● **TASK GOAL**
Filter the entries that follow, copying every line in which the word "firstnumber" appears.

● **SUPPLIED DATA**
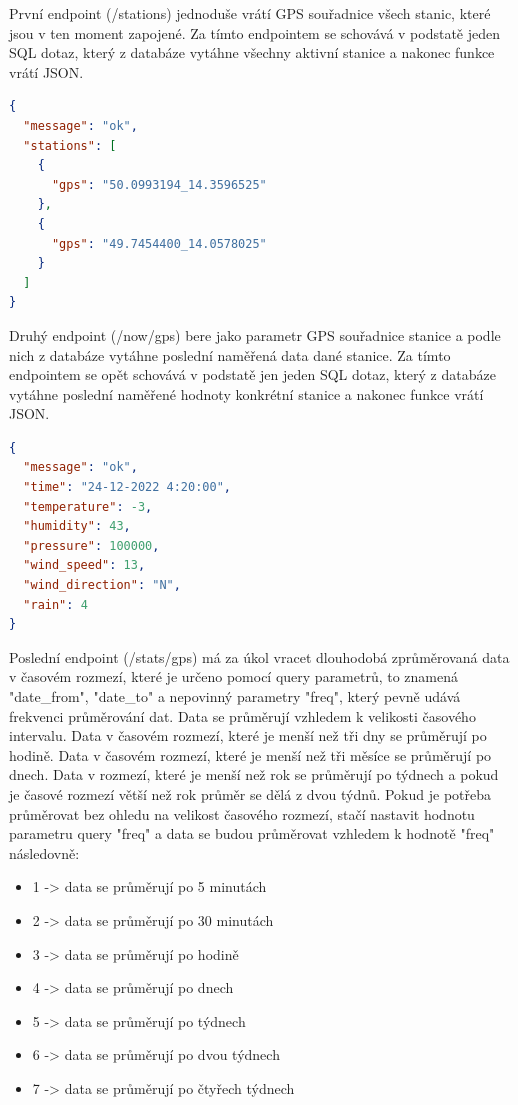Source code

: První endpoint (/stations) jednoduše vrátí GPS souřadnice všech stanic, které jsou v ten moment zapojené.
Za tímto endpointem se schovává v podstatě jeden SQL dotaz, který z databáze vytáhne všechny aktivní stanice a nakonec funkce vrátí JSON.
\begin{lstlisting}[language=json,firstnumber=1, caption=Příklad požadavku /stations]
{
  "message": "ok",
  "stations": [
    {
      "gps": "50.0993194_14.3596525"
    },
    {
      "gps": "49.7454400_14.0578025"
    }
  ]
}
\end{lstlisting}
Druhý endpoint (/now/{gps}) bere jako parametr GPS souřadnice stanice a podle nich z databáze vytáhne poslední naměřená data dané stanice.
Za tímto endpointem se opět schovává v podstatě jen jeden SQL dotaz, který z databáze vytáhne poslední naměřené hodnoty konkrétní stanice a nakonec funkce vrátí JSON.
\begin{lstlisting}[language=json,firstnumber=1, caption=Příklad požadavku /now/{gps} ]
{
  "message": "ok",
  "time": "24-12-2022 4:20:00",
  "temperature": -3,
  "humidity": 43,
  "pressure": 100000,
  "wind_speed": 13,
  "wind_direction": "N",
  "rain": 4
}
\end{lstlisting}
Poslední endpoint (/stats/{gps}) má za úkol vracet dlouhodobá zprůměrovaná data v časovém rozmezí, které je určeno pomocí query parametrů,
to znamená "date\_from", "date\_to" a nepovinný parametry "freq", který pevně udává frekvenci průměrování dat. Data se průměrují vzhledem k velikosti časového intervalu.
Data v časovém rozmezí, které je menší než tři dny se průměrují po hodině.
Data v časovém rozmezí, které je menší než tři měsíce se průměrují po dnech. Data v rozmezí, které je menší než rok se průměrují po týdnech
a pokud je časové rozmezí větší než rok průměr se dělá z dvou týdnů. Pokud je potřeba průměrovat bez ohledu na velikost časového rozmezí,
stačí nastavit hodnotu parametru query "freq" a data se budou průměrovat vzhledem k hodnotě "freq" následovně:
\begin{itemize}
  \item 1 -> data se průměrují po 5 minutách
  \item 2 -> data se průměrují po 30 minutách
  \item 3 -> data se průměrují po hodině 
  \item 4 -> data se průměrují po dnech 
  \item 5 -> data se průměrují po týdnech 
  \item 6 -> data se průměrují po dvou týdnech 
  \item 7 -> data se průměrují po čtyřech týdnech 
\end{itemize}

● **RESULT**
\begin{lstlisting}[language=json,firstnumber=1, caption=Příklad požadavku /stations]
\begin{lstlisting}[language=json,firstnumber=1, caption=Příklad požadavku /now/{gps} ]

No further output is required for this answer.